Howdy, Stranger!

It looks like you're new here. If you want to get involved, click one of these buttons!


Building a new Cloud for Best Cost/Performance Ratio
New on LowEndTalk? Please Register and read our Community Rules.

All new Registrations are manually reviewed and approved, so a short delay after registration may occur before your account becomes active.

Building a new Cloud for Best Cost/Performance Ratio

randvegetarandvegeta Member, Host Rep

Considering setting another cloud and looking for some opinions as to which would be the best considering cost and performance.

Generally speaking, this VMs running on this Cloud will not be intended for the LET/LEB market. So 'budget' may be a little more flexible than if catering to such low cost VMs.

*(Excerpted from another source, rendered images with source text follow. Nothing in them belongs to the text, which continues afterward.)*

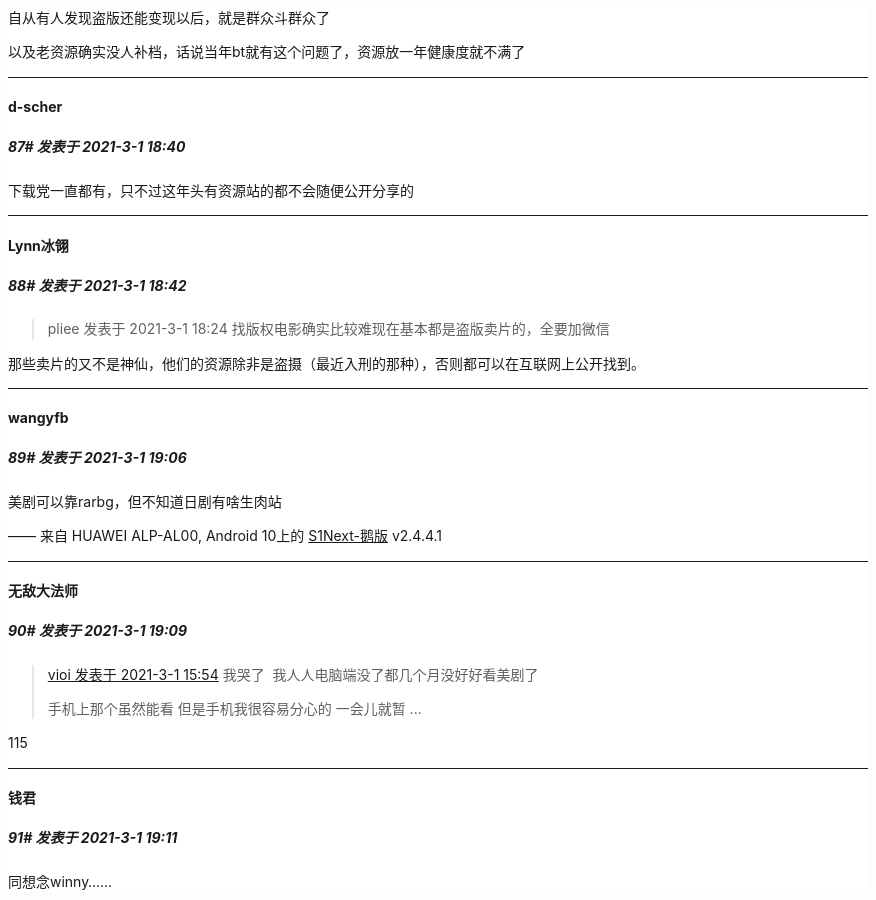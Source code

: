 自从有人发现盗版还能变现以后，就是群众斗群众了


以及老资源确实没人补档，话说当年bt就有这个问题了，资源放一年健康度就不满了


*****

####  d-scher  
##### 87#       发表于 2021-3-1 18:40


下载党一直都有，只不过这年头有资源站的都不会随便公开分享的


*****

####  Lynn冰翎  
##### 88#       发表于 2021-3-1 18:42


<blockquote>pliee 发表于 2021-3-1 18:24
找版权电影确实比较难现在基本都是盗版卖片的，全要加微信</blockquote>
那些卖片的又不是神仙，他们的资源除非是盗摄（最近入刑的那种），否则都可以在互联网上公开找到。


*****

####  wangyfb  
##### 89#       发表于 2021-3-1 19:06


美剧可以靠rarbg，但不知道日剧有啥生肉站

—— 来自 HUAWEI ALP-AL00, Android 10上的 [S1Next-鹅版](https://github.com/ykrank/S1-Next/releases) v2.4.4.1


*****

####  无敌大法师  
##### 90#       发表于 2021-3-1 19:09


<blockquote><a href="httphttps://bbs.saraba1st.com/2b/forum.php?mod=redirect&amp;goto=findpost&amp;pid=50476461&amp;ptid=1990376" target="_blank">vioi 发表于 2021-3-1 15:54</a>
我哭了  我人人电脑端没了都几个月没好好看美剧了


手机上那个虽然能看 但是手机我很容易分心的 一会儿就暂 ...</blockquote>
115


*****

####  钱君  
##### 91#       发表于 2021-3-1 19:11


同想念winny……
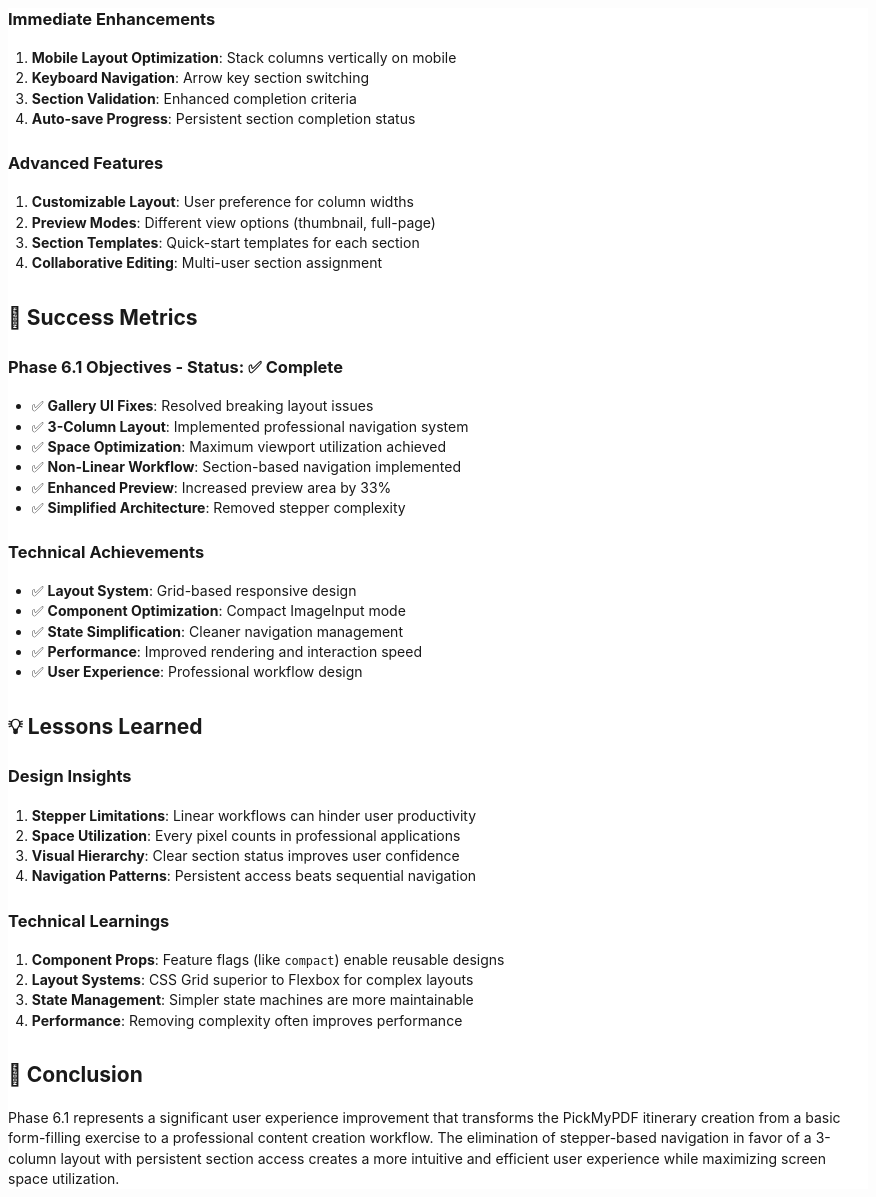 ### **Immediate Enhancements**
1. **Mobile Layout Optimization**: Stack columns vertically on mobile
2. **Keyboard Navigation**: Arrow key section switching
3. **Section Validation**: Enhanced completion criteria
4. **Auto-save Progress**: Persistent section completion status

### **Advanced Features**
1. **Customizable Layout**: User preference for column widths
2. **Preview Modes**: Different view options (thumbnail, full-page)
3. **Section Templates**: Quick-start templates for each section
4. **Collaborative Editing**: Multi-user section assignment

## 🎯 Success Metrics

### **Phase 6.1 Objectives - Status: ✅ Complete**
- ✅ **Gallery UI Fixes**: Resolved breaking layout issues
- ✅ **3-Column Layout**: Implemented professional navigation system
- ✅ **Space Optimization**: Maximum viewport utilization achieved
- ✅ **Non-Linear Workflow**: Section-based navigation implemented
- ✅ **Enhanced Preview**: Increased preview area by 33%
- ✅ **Simplified Architecture**: Removed stepper complexity

### **Technical Achievements**
- ✅ **Layout System**: Grid-based responsive design
- ✅ **Component Optimization**: Compact ImageInput mode
- ✅ **State Simplification**: Cleaner navigation management
- ✅ **Performance**: Improved rendering and interaction speed
- ✅ **User Experience**: Professional workflow design

## 💡 Lessons Learned

### **Design Insights**
1. **Stepper Limitations**: Linear workflows can hinder user productivity
2. **Space Utilization**: Every pixel counts in professional applications
3. **Visual Hierarchy**: Clear section status improves user confidence
4. **Navigation Patterns**: Persistent access beats sequential navigation

### **Technical Learnings**
1. **Component Props**: Feature flags (like `compact`) enable reusable designs
2. **Layout Systems**: CSS Grid superior to Flexbox for complex layouts
3. **State Management**: Simpler state machines are more maintainable
4. **Performance**: Removing complexity often improves performance

## 🏁 Conclusion

Phase 6.1 represents a significant user experience improvement that transforms the PickMyPDF itinerary creation from a basic form-filling exercise to a professional content creation workflow. The elimination of stepper-based navigation in favor of a 3-column layout with persistent section access creates a more intuitive and efficient user experience while maximizing screen space utilization.

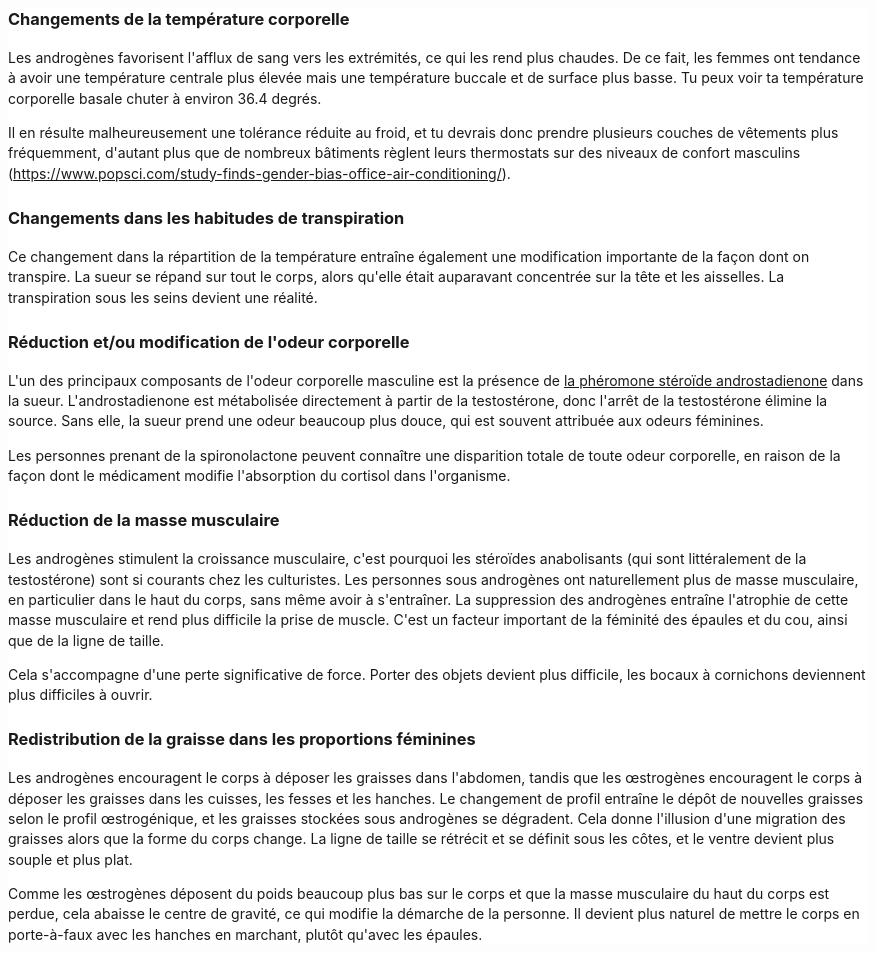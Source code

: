 ### Changements de la température corporelle

Les androgènes favorisent l'afflux de sang vers les extrémités, ce qui les rend plus chaudes. De ce fait, les femmes ont tendance à avoir une température centrale plus élevée mais une température buccale et de surface plus basse. Tu peux voir ta température corporelle basale chuter à environ 36.4 degrés.

Il en résulte malheureusement une tolérance réduite au froid, et tu devrais donc prendre plusieurs couches de vêtements plus fréquemment, d'autant plus que de nombreux bâtiments règlent leurs thermostats sur des niveaux de confort masculins (https://www.popsci.com/study-finds-gender-bias-office-air-conditioning/).

### Changements dans les habitudes de transpiration

Ce changement dans la répartition de la température entraîne également une modification importante de la façon dont on transpire. La sueur se répand sur tout le corps, alors qu'elle était auparavant concentrée sur la tête et les aisselles. La transpiration sous les seins devient une réalité.

### Réduction et/ou modification de l'odeur corporelle

L'un des principaux composants de l'odeur corporelle masculine est la présence de [la phéromone stéroïde androstadienone](https://www.sciencedaily.com/releases/2007/09/070916143523.htm) dans la sueur. L'androstadienone est métabolisée directement à partir de la testostérone, donc l'arrêt de la testostérone élimine la source. Sans elle, la sueur prend une odeur beaucoup plus douce, qui est souvent attribuée aux odeurs féminines.

Les personnes prenant de la spironolactone peuvent connaître une disparition totale de toute odeur corporelle, en raison de la façon dont le médicament modifie l'absorption du cortisol dans l'organisme.

### Réduction de la masse musculaire

Les androgènes stimulent la croissance musculaire, c'est pourquoi les stéroïdes anabolisants (qui sont littéralement de la testostérone) sont si courants chez les culturistes. Les personnes sous androgènes ont naturellement plus de masse musculaire, en particulier dans le haut du corps, sans même avoir à s'entraîner. La suppression des androgènes entraîne l'atrophie de cette masse musculaire et rend plus difficile la prise de muscle. C'est un facteur important de la féminité des épaules et du cou, ainsi que de la ligne de taille.

Cela s'accompagne d'une perte significative de force. Porter des objets devient plus difficile, les bocaux à cornichons deviennent plus difficiles à ouvrir.

### Redistribution de la graisse dans les proportions féminines

Les androgènes encouragent le corps à déposer les graisses dans l'abdomen, tandis que les œstrogènes encouragent le corps à déposer les graisses dans les cuisses, les fesses et les hanches. Le changement de profil entraîne le dépôt de nouvelles graisses selon le profil œstrogénique, et les graisses stockées sous androgènes se dégradent. Cela donne l'illusion d'une migration des graisses alors que la forme du corps change. La ligne de taille se rétrécit et se définit sous les côtes, et le ventre devient plus souple et plus plat.

Comme les œstrogènes déposent du poids beaucoup plus bas sur le corps et que la masse musculaire du haut du corps est perdue, cela abaisse le centre de gravité, ce qui modifie la démarche de la personne. Il devient plus naturel de mettre le corps en porte-à-faux avec les hanches en marchant, plutôt qu'avec les épaules.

We have an existing Virtuozzo Cloud, mainly running on E5 v1 and v2 CPUs, distributed storage over 10G network with SSD caching. The performance is alright but not stellar. Looking at overall CPU usage, it doesnt seem like this is a bottleneck for us. Usage generally remains low. Performance of the cloud storage seems to be about as good a directly attached desktop HDDs on dedicated servers for VMs.

Does anyone have experience with Virtuozzo and other cloud platforms (with distributed storage)? How do they compare?

Are the new E5 v4 CPUs really worth it? They have more cores sure, but given a utilization of sub 20% on average, can it really provide any significant performance increase? In theory, I could squeeze more VMs/CTs on a single node with more CPU, but the bottleneck would then probably become the storage.

I imagine that faster disks would boost performance more than CPU or RAM. But we are already doing SSD read and write caching, so the only thing I can think of that would speed up the disks would be to go full SSD. Anyone have any experience running a pure SSD storage cluster? What kind of performance do you get over HDD + SSD cache? And what kind of SSDs do you use? Given the distributed nature of cloud storage, is it worth using all enterprise SSDs or can larger capicty consumer grade disks be considered? Right now, all our disks are Enterprise, but HDDs and a few caching SSDs cost fraction of what an equivalent sized FULL SSD cluster would cost. Even using consumer SSDs (Crucial MX300 for example) would still cost at least 7x more than using Enterprise HDDs. Will the performance improvements be sufficient (bare in mind I'm already using SSDs for caching).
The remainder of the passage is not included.